15:10 Publié dans La Zone Grise | Lien permanent | Commentaires (5)
Commentaires
Après la lecture de cet excellent post, une question me tarode. Oui, très bien mais alors on fait quoi? Qu'est ce qu'il nous reste? S'agiter dans notre bocal dans d'éternelles masturbations intellectuelles sur la pourriture contemporaine et le grand soir qui ne viendra jamais? Je propose modestement un début de réponse: les arts. Il ne reste plus que ça. Il faut que des gens comme nous investissent ce domaine. Le cinéma, la peinture, la musique, la littérature, faisons passer nos idées à travers ces médiums. Soyons suffisamment intelligents pour passer à travers les mailles du filet. Nous avons trop longtemps laisser ça à ceux d'en face. Alors en avant, créeons! Laissons des traces!
Écrit par : michel | 25/11/2007
Nous sommes peut-être condamnés à ça :
"Sort enviable ! Destinée radieuse ! étroitesse idéale de l'espace, enfermement béni ! Lorsqu'on est un cochon doué de raison, engraissant dans un local de deux mètres sur deux où toutes les libertés sont permises, on ne peut que se féliciter de l'existence et ... raisonner." ... "Humble représentant de la race porcine, quel exemple, quelle rigueur ! Quelle abnégation même ! Et quel admirable respect pour une hiérarchie bien sentie. Car être cochon, monsieur, c'est d'abord un devoir!" Quatrième de couv. de "Stratégie pour deux jambons" de Raymond Cousse (1942-1991).

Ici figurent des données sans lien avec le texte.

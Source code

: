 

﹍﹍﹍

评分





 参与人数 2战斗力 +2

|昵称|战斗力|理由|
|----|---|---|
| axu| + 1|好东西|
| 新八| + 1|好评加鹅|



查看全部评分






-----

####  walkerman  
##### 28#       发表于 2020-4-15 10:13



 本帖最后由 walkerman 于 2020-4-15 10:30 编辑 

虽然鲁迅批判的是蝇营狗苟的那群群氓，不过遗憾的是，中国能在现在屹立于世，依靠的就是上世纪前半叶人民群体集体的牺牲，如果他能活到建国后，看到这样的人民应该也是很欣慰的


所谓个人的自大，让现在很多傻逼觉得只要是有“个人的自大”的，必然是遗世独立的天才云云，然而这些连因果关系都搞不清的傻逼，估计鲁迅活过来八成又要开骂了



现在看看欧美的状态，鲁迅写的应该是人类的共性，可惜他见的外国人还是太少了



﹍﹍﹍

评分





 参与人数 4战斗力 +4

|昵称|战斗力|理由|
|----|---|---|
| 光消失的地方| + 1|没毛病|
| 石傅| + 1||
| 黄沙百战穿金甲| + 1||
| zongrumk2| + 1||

Votre texte, bien senti, reflet exact des temps que nous vivons, ne pouvait que m'y faire penser. Bien à vous.
Écrit par : Novalis | 27/11/2007
@ Michel : Elle est plus fruitée, votre vie ? Sinon pour être moins sérieux : de l'art pourquoi pas. Mais PITIE pas d'art militant ! Difficile de faire plus abominable et indigeste qu'un poète qui pense plus au slogan qu'à la beauté du message. Et malheureusement, pour ça, il faut du talent, du génie même. C'est ce qui fait qu'un Great Dictator de Chaplin fait hurler de rire alors que n'importe quoi d'Elie Wiesel ne fait que faciliter le transit intestinal. Vous avez beaucoup croisé de talent ou de génie, chez nous autres pauvres épidermiques ? Pas moi. C'est peut-être parce que je suis Vaudois. C'est un canton qui cultive la médiocrité et la tiédeur comme d'autres entretiennent des bonzaïs. Mais ce que j'ai vu en ex-France n'était guère plus réjouissant. A part de Beketsccshcsh, qui était fou et avait une généalogie cataclysmique, mais quel panache malgré tout. Breffle. Merci pour la visite.
@ Novalis : Ja - mais entendu parler de ce bestiau-là. Une omission à réparer au plus tôt. On trouve de tout dans les bibliothèques universitaire, il devrait donc y figurer. Merci pour le tuyau.
Écrit par : Stag Nation | 27/11/2007
J'ai quelques doutes avec la bibliothèque universitaire. Peut-être est-il encore disponible chez Librio. Le titre exact de ce roman hilarant étant : Stratégie pour deux jambons Roman cochon n° 137. Je sais peu de choses sur cet écrivain au parcours de météore dont la fin fut sans doute tragique. Romancier il fut aussi dramaturge, pamphlétaire et acteur.
Bonne lecture à vous. Je vous lis toujours avec jubilation ...
Écrit par : Novalis | 27/11/2007
OUi la fin de Cousse fut tragique : il s'est flingué (mais après tout,est-ce VRAIMENT tragique?)
De lui aussi lire "vive le quebec libre" recueil de pamphlets.
Ya aussi son roman (pas lu) "La bâton de la maréchale"
Tricotez du neurone... frénétiques de la syllabe; entrez dans la danse. L'ultime tarentelle,à guinche faucheuse organisée.